Die Eltern haben ihr Ziel demnach nur erreicht, weil sie sich zusammengeschlossen haben?

Ja. Sechs Elternpaare haben eben mehr Gewicht als drei. Die Schulleitung musste sich plötzlich mit zwei verschiedenen Weltanschauungen auseinandersetzen, da ist sie offensichtlich eingeknickt. Wenn Anfragen alleine von muslimischer Seite gekommen wären, wäre die Schule möglicherweise nicht so nachgiebig gewesen. Der Faktor Allianz mit mehreren verschiedenen Wertanschauungen hat vermutlich den Ausschlag gegeben.

Werden solche konservativen, interreligiösen Allianzen in Zukunft Schule machen?

Da bin ich mir sicher. Wertkonservative, fundamentalistische Kreise werden aus dem Beispiel Pfäffikon ihre Konsequenzen ziehen und sich über die Grenzen der Religionen hinweg zusammenschliessen, wo sie gemeinsam gegen den gesellschaftlichen Wandel in der Schule vorgehen wollen. Schweizer Schulen sind darauf nicht überall gleich gut vorbereitet. Es scheint, dass mancherorts lieber nachgegeben wird, statt sich Ärger aufzuladen. Das ist eine gefährliche Entwicklung, die man im Auge behalten muss.

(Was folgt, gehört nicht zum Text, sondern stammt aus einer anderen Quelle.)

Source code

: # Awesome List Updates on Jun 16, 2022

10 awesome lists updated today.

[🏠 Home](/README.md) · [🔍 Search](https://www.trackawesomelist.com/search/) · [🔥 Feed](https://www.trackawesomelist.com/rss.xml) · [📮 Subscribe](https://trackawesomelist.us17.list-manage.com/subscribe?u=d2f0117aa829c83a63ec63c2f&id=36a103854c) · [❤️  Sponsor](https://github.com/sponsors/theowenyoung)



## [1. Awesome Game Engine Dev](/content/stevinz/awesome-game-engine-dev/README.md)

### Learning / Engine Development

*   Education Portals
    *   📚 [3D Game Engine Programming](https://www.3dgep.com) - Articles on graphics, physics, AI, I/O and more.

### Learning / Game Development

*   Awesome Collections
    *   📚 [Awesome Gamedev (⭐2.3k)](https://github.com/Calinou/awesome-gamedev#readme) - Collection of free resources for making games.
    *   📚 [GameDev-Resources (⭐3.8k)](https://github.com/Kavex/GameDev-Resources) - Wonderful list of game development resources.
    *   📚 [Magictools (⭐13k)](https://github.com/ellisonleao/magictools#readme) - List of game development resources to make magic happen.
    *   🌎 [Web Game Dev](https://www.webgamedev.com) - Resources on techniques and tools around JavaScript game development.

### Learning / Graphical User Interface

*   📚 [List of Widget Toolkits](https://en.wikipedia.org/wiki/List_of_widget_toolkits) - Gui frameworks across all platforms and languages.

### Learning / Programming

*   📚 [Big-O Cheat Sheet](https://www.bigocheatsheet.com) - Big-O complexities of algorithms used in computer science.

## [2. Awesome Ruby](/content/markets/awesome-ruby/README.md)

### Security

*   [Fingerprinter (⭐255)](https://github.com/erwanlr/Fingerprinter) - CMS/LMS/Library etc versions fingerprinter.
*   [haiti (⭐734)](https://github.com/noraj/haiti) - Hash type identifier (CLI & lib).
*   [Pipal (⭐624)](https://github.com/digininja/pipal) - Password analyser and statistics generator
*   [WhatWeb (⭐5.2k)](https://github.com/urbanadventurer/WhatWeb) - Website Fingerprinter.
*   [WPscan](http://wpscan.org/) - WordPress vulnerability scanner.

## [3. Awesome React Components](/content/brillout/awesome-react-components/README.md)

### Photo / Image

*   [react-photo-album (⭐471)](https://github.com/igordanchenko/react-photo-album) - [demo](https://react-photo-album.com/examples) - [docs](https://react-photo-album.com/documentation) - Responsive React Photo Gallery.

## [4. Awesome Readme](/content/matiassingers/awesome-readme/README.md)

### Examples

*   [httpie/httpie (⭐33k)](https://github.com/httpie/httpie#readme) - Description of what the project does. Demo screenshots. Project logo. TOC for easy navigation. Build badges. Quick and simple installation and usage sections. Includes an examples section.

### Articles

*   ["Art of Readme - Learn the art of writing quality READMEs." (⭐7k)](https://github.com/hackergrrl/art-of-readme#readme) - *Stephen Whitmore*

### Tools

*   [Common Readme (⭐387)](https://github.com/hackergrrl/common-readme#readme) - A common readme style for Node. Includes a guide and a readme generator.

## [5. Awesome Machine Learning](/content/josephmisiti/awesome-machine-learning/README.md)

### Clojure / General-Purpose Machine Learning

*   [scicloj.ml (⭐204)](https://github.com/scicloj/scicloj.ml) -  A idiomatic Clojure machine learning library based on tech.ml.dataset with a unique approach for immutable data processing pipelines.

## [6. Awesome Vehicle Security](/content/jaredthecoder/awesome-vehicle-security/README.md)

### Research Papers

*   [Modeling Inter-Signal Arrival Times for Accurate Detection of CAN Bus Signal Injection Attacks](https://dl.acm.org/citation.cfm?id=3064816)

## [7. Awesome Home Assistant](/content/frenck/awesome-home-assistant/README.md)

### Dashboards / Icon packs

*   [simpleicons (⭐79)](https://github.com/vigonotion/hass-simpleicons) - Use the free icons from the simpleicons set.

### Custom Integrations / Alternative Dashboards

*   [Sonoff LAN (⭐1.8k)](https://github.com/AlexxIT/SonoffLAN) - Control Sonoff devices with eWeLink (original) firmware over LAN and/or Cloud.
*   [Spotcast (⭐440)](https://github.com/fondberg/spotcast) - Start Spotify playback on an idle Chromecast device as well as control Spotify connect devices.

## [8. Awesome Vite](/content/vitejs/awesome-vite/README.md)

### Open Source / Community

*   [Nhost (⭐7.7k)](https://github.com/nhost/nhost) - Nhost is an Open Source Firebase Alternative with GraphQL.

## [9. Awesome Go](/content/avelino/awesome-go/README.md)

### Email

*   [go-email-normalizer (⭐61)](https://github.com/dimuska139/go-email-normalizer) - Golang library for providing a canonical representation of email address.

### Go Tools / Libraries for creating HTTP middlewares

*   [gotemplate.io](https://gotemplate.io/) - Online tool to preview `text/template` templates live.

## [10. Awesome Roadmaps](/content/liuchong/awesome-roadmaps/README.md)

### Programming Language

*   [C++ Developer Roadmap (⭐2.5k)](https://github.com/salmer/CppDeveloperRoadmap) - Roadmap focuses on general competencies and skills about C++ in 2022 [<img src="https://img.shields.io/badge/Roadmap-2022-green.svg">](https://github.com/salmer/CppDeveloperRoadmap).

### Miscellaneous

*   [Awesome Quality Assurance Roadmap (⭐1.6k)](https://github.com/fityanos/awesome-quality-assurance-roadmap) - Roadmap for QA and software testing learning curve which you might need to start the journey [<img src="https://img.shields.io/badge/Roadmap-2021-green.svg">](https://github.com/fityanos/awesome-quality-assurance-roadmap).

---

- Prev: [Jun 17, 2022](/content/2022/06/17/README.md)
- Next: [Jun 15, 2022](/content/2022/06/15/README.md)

Fundamentalisten dürfen im Schulzimmer nicht den Ton angeben.

Theologe und Religionsexperte

Theologe und Religionsexperte

Georg Otto Schmid ist Theologe und Religionsexperte. Seit 1993 ist er Mitarbeiter der Evangelischen Informationsstelle Kirchen – Sekten – Religionen (Relinfo). 2014 übernahm er deren Leitung. Das von den Landeskirchen unterstützte Angebot informiert alle Personen und Institutionen, welche Fragen zu religiösen oder weltanschaulichen Bewegungen haben.

Wie gross ist denn generell der Einfluss von Freikirchen auf hiesige Schulen?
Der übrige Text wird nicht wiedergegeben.